Not quite gone, not yet

 

By the time you read this, the television part of BBC 3 will be dead.

The reasons are well documented: the UK Government – which controls the BBC’s funding – has effectively cut the BBC’s budget by 25% over the last six years.

Imagine your income dropping by a quarter, what you would stop doing? Eating out? Buy fewer new clothes? Spend less on media?

The BBC is cutting right across the board. For instance, while the BBC 3 decision has been getting all the attention there are significant cuts to other youth services. Radio 1 live events coverage has been slashed by over 80%.

BBC 3’s TV stats are very good. It gets nearly a quarter of the UK 16-34 age group watching every week, for well over 2 hours. It has the 2nd highest audience appreciation rating, just behind BBC 4.  That is an enormous amount of attention that has just been abandoned.

BBC 3’s problem now is to remain discoverable by its audience, and that’s a huge, huge challenge.

With so much choice available to the target audience this is an out-of-sight, out-of-mind problem. We are decades into a multi-channel TV world but most people watch fewer than 17 channels regularly (US data).  Similarly the number of close friends you have in the real world is around 15.

BBC Brands in iPlayer

In a post-TV environment BBC 3 is planning its own smartphone application, separate from the main iPlayer one.  This is sensible, it needs a big bold front page and you can see above iPlayer has too many different brands to represent as it is.

However the human usage limits of TV channels also apply to apps.

You probably have dozens on your phone, but how many do you regularly use? Again, US data suggests only around 25, although the time you spend using them is increasing, but it’s nowhere near TV watching hours.

Our media usage is limited because there’s a limit to the amount of information your brain can process, and the number of hours in the day aren’t increasing.

Which is why I think losing the TV part of this brand is an enormous risk. The advantage of having the anchor of a TV channel is that it is still a useful way to stand out.  Even if you don’t watch it (although the stats say millions do) seeing it on the EPG, or encountering it during a channel flick reminds you that it exists.

By going online-only BBC 3 is competing with every other piece of content on the internet, and there’s a lot more internet than there is BBC 3.

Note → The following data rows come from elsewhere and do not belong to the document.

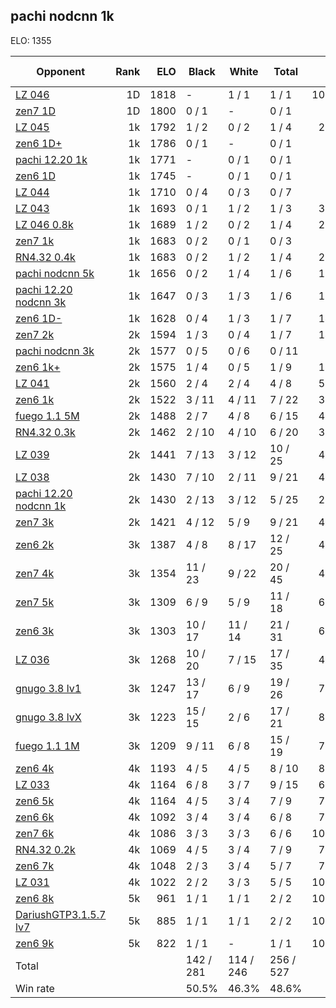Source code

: ## pachi nodcnn 1k ##

ELO: 1355

Opponent | Rank | ELO | Black | White | Total | Win rate
---------|-----:|----:|-------|-------|-------|-------:
[LZ 046](LZ%20046.md) | 1D | 1818 | - | 1 / 1 | 1 / 1 | 100.0%
[zen7 1D](zen7%201D.md) | 1D | 1800 | 0 / 1 | - | 0 / 1 | 0.0%
[LZ 045](LZ%20045.md) | 1k | 1792 | 1 / 2 | 0 / 2 | 1 / 4 | 25.0%
[zen6 1D+](zen6%201D+.md) | 1k | 1786 | 0 / 1 | - | 0 / 1 | 0.0%
[pachi 12.20 1k](pachi%2012.20%201k.md) | 1k | 1771 | - | 0 / 1 | 0 / 1 | 0.0%
[zen6 1D](zen6%201D.md) | 1k | 1745 | - | 0 / 1 | 0 / 1 | 0.0%
[LZ 044](LZ%20044.md) | 1k | 1710 | 0 / 4 | 0 / 3 | 0 / 7 | 0.0%
[LZ 043](LZ%20043.md) | 1k | 1693 | 0 / 1 | 1 / 2 | 1 / 3 | 33.3%
[LZ 046 0.8k](LZ%20046%200.8k.md) | 1k | 1689 | 1 / 2 | 0 / 2 | 1 / 4 | 25.0%
[zen7 1k](zen7%201k.md) | 1k | 1683 | 0 / 2 | 0 / 1 | 0 / 3 | 0.0%
[RN4.32 0.4k](RN4.32%200.4k.md) | 1k | 1683 | 0 / 2 | 1 / 2 | 1 / 4 | 25.0%
[pachi nodcnn 5k](pachi%20nodcnn%205k.md) | 1k | 1656 | 0 / 2 | 1 / 4 | 1 / 6 | 16.7%
[pachi 12.20 nodcnn 3k](pachi%2012.20%20nodcnn%203k.md) | 1k | 1647 | 0 / 3 | 1 / 3 | 1 / 6 | 16.7%
[zen6 1D-](zen6%201D-.md) | 1k | 1628 | 0 / 4 | 1 / 3 | 1 / 7 | 14.3%
[zen7 2k](zen7%202k.md) | 2k | 1594 | 1 / 3 | 0 / 4 | 1 / 7 | 14.3%
[pachi nodcnn 3k](pachi%20nodcnn%203k.md) | 2k | 1577 | 0 / 5 | 0 / 6 | 0 / 11 | 0.0%
[zen6 1k+](zen6%201k+.md) | 2k | 1575 | 1 / 4 | 0 / 5 | 1 / 9 | 11.1%
[LZ 041](LZ%20041.md) | 2k | 1560 | 2 / 4 | 2 / 4 | 4 / 8 | 50.0%
[zen6 1k](zen6%201k.md) | 2k | 1522 | 3 / 11 | 4 / 11 | 7 / 22 | 31.8%
[fuego 1.1 5M](fuego%201.1%205M.md) | 2k | 1488 | 2 / 7 | 4 / 8 | 6 / 15 | 40.0%
[RN4.32 0.3k](RN4.32%200.3k.md) | 2k | 1462 | 2 / 10 | 4 / 10 | 6 / 20 | 30.0%
[LZ 039](LZ%20039.md) | 2k | 1441 | 7 / 13 | 3 / 12 | 10 / 25 | 40.0%
[LZ 038](LZ%20038.md) | 2k | 1430 | 7 / 10 | 2 / 11 | 9 / 21 | 42.9%
[pachi 12.20 nodcnn 1k](pachi%2012.20%20nodcnn%201k.md) | 2k | 1430 | 2 / 13 | 3 / 12 | 5 / 25 | 20.0%
[zen7 3k](zen7%203k.md) | 2k | 1421 | 4 / 12 | 5 / 9 | 9 / 21 | 42.9%
[zen6 2k](zen6%202k.md) | 3k | 1387 | 4 / 8 | 8 / 17 | 12 / 25 | 48.0%
[zen7 4k](zen7%204k.md) | 3k | 1354 | 11 / 23 | 9 / 22 | 20 / 45 | 44.4%
[zen7 5k](zen7%205k.md) | 3k | 1309 | 6 / 9 | 5 / 9 | 11 / 18 | 61.1%
[zen6 3k](zen6%203k.md) | 3k | 1303 | 10 / 17 | 11 / 14 | 21 / 31 | 67.7%
[LZ 036](LZ%20036.md) | 3k | 1268 | 10 / 20 | 7 / 15 | 17 / 35 | 48.6%
[gnugo 3.8 lv1](gnugo%203.8%20lv1.md) | 3k | 1247 | 13 / 17 | 6 / 9 | 19 / 26 | 73.1%
[gnugo 3.8 lvX](gnugo%203.8%20lvX.md) | 3k | 1223 | 15 / 15 | 2 / 6 | 17 / 21 | 81.0%
[fuego 1.1 1M](fuego%201.1%201M.md) | 3k | 1209 | 9 / 11 | 6 / 8 | 15 / 19 | 78.9%
[zen6 4k](zen6%204k.md) | 4k | 1193 | 4 / 5 | 4 / 5 | 8 / 10 | 80.0%
[LZ 033](LZ%20033.md) | 4k | 1164 | 6 / 8 | 3 / 7 | 9 / 15 | 60.0%
[zen6 5k](zen6%205k.md) | 4k | 1164 | 4 / 5 | 3 / 4 | 7 / 9 | 77.8%
[zen6 6k](zen6%206k.md) | 4k | 1092 | 3 / 4 | 3 / 4 | 6 / 8 | 75.0%
[zen7 6k](zen7%206k.md) | 4k | 1086 | 3 / 3 | 3 / 3 | 6 / 6 | 100.0%
[RN4.32 0.2k](RN4.32%200.2k.md) | 4k | 1069 | 4 / 5 | 3 / 4 | 7 / 9 | 77.8%
[zen6 7k](zen6%207k.md) | 4k | 1048 | 2 / 3 | 3 / 4 | 5 / 7 | 71.4%
[LZ 031](LZ%20031.md) | 4k | 1022 | 2 / 2 | 3 / 3 | 5 / 5 | 100.0%
[zen6 8k](zen6%208k.md) | 5k | 961 | 1 / 1 | 1 / 1 | 2 / 2 | 100.0%
[DariushGTP3.1.5.7 lv7](DariushGTP3.1.5.7%20lv7.md) | 5k | 885 | 1 / 1 | 1 / 1 | 2 / 2 | 100.0%
[zen6 9k](zen6%209k.md) | 5k | 822 | 1 / 1 | - | 1 / 1 | 100.0%
Total | | | 142 / 281 | 114 / 246 | 256 / 527 | 
Win rate| | | 50.5% | 46.3% | 48.6% | 
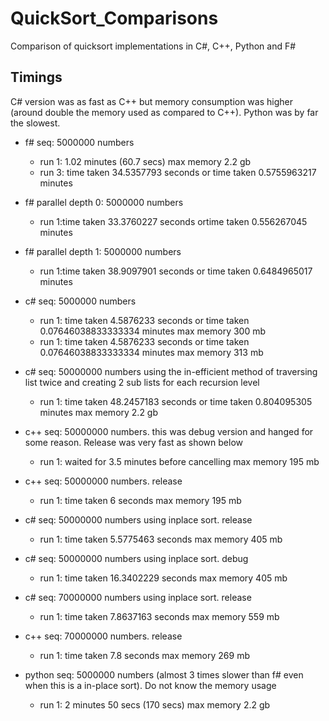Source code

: # QuickSort_Comparisons
Comparison of quicksort implementations in C#, C++, Python and F#

## Timings

C# version was as fast as C++ but memory consumption was higher (around double the memory used as compared to C++). Python was by far the slowest.

- f# seq: 5000000 numbers
  - run 1: 1.02 minutes (60.7 secs) max memory 2.2 gb
  - run 3: time taken 34.5357793 seconds or time taken 0.5755963217 minutes

- f# parallel depth 0: 5000000 numbers
  - run 1:time taken 33.3760227 seconds ortime taken 0.556267045 minutes

- f# parallel depth 1: 5000000 numbers
  - run 1:time taken 38.9097901 seconds or time taken 0.6484965017 minutes

- c# seq: 5000000 numbers
  - run 1: time taken 4.5876233 seconds or time taken 0.07646038833333334 minutes max memory 300 mb
  - run 1: time taken 4.5876233 seconds or time taken 0.07646038833333334 minutes max memory 313 mb

- c# seq: 50000000 numbers using the in-efficient method of traversing list twice and creating 2 sub lists for each recursion level
  - run 1: time taken 48.2457183 seconds or time taken 0.804095305 minutes max memory 2.2 gb

- c++ seq: 50000000 numbers. this was debug version and hanged for some reason. Release was very fast as shown below
  - run 1: waited for 3.5 minutes before cancelling max memory 195 mb

- c++ seq: 50000000 numbers. release
  - run 1: time taken 6 seconds max memory 195 mb

- c# seq: 50000000 numbers using inplace sort. release
  - run 1: time taken 5.5775463 seconds max memory 405 mb

- c# seq: 50000000 numbers using inplace sort. debug
  - run 1: time taken 16.3402229 seconds max memory 405 mb

- c# seq: 70000000 numbers using inplace sort. release
  - run 1: time taken 7.8637163 seconds max memory 559 mb

- c++ seq: 70000000 numbers. release
  - run 1: time taken 7.8 seconds max memory 269 mb

- python seq: 5000000 numbers (almost 3 times slower than f# even when this is a in-place sort). Do not know the memory usage
  - run 1: 2 minutes 50 secs (170 secs) max memory 2.2 gb

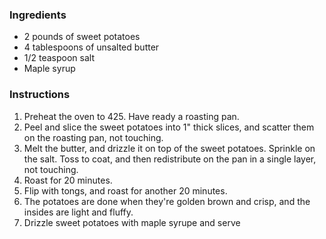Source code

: ### Ingredients

- 2 pounds of sweet potatoes
- 4 tablespoons of unsalted butter
- 1/2 teaspoon salt
- Maple syrup

### Instructions

1. Preheat the oven to 425. Have ready a roasting pan.
2.  Peel and slice the sweet potatoes into 1" thick slices, and scatter them on the roasting pan, not touching.
3. Melt the butter, and drizzle it on top of the sweet potatoes. Sprinkle on the salt. Toss to coat, and then redistribute on the pan in a single layer, not touching.
4. Roast for 20 minutes.
5. Flip with tongs, and roast for another 20 minutes.
6. The potatoes are done when they're golden brown and crisp, and the insides are light and fluffy.
7. Drizzle sweet potatoes with maple syrupe and serve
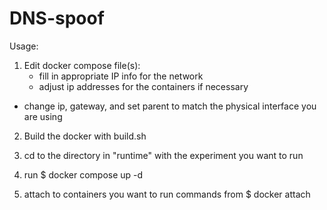 # DNS-spoof

Usage:

1) Edit docker compose file(s):
    - fill in appropriate IP info for the network
    - adjust ip addresses for the containers if necessary

* change ip, gateway, and set parent to match the physical interface you are using

2) Build the docker with build.sh

3) cd to the directory in "runtime" with the experiment you want to run

4) run 
    $ docker compose up -d

5) attach to containers you want to run commands from
    $ docker attach <container name>
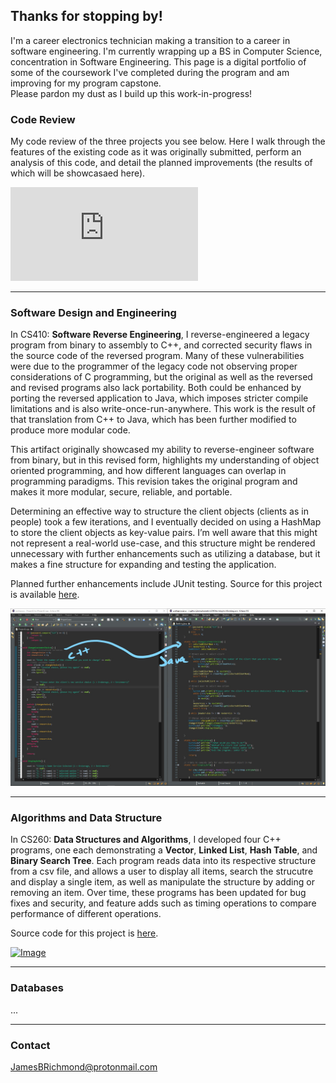 ## Thanks for stopping by!

I'm a career electronics technician making a transition to a career in software engineering.  I'm currently wrapping up a BS in Computer Science, concentration in Software Engineering.  This page is a digital portfolio of some of the coursework I've completed during the program and am improving for my program capstone.  
Please pardon my dust as I build up this work-in-progress!

### Code Review

My code review of the three projects you see below.  Here I walk through the features of the existing code as it was originally submitted, perform an analysis of this code, and detail the planned improvements (the results of which will be showcasaed here).

<div class="container">
<iframe src="https://drive.google.com/file/d/1MysUefThHCuq-Ze-aeqMAi1ix4_HHIxW/preview" frameborder="0" allowfullscreen class="video"></iframe>
</div>  
<p></p>

***

### Software Design and Engineering

In CS410: **Software Reverse Engineering**, I reverse-engineered a legacy program from binary to assembly to C++, and corrected security flaws in the source code of the reversed program.  Many of these vulnerabilities were due to the programmer of the legacy code not observing proper considerations of C programming, but the original as well as the reversed and revised programs also lack portability.  Both could be enhanced by porting the reversed application to Java, which imposes stricter compile limitations and is also write-once-run-anywhere.  This work is the result of that translation from C++ to Java, which has been further modified to produce more modular code.  

This artifact originally showcased my ability to reverse-engineer software from binary, but in this revised form, highlights my understanding of object oriented programming, and how different languages can overlap in programming paradigms.  This revision takes the original program and makes it more modular, secure, reliable, and portable.

Determining an effective way to structure the client objects (clients as in people) took a few iterations, and I eventually decided on using a HashMap to store the client objects as key-value pairs.  I’m well aware that this might not represent a real-world use-case, and this structure might be rendered unnecessary with further enhancements such as utilizing a database, but it makes a fine structure for expanding and testing the application.  

Planned further enhancements include JUnit testing.  Source for this project is available [here](https://github.com/JimmyBoomBots3000/Banking).

[![Image](/images/art1.jpg)](https://raw.githubusercontent.com/JimmyBoomBots3000/JimmyBoomBots3000.github.io/main/images/art1.jpg)  

***

### Algorithms and Data Structure

In CS260: **Data Structures and Algorithms**, I developed four C++ programs, one each demonstrating a **Vector**, **Linked List**, **Hash Table**, and **Binary Search Tree**.  Each program reads data into its respective structure from a csv file, and allows a user to display all items, search the strucutre and display a single item, as well as manipulate the structure by adding or removing an item.  Over time, these programs has been updated for bug fixes and security, and feature adds such as timing operations to compare performance of different operations.

Source code for this project is [here](https://github.com/JimmyBoomBots3000/DataStructuresAndAlgorithms).

[![Image](/images/6008765.jpg)](https://raw.githubusercontent.com/JimmyBoomBots3000/JimmyBoomBots3000.github.io/main/images/art1.jpg)  

***

### Databases

...  

***

### Contact

[JamesBRichmond@protonmail.com](mailto:JamesBRichmond@protonmail.com)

I’m being picky here, but the recent name / logo change doesn’t help. When personal referral is so important, how do you expect people new to the brand to tell their friends, when the mark is unpronounceable?

Question: ‘Where did that come from?

Answer: ‘It’s on the line-line-exclamation-mark channel on YouTube’. Not helpful.

Getting your audience to remember you are there is most of the battle, and unfortunately, due to constant media noise, it’s a battle you can’t stop fighting lest something new comes along to distract your audience.

Getting someone to install an app on their phone is one thing. Getting them to remember to use it regularly is quite another.

Our brains are hard-wired to pay attention to new things and the brain rewards us with feel-good chemicals. To make this worse, we also suffer from recency bias: the brain puts more importance on new things when making decisions.

For marketing budgets, its expensive to acquire a new customer and you have to keep spending to retain them. I predict BBC 3 is going to have to spend far more on external advertising than it thinks it does if it’s going to keep its audience share the way it is.

Unfortunately that is more money not being spent on programmes, precisely the opposite of what the corporation wants.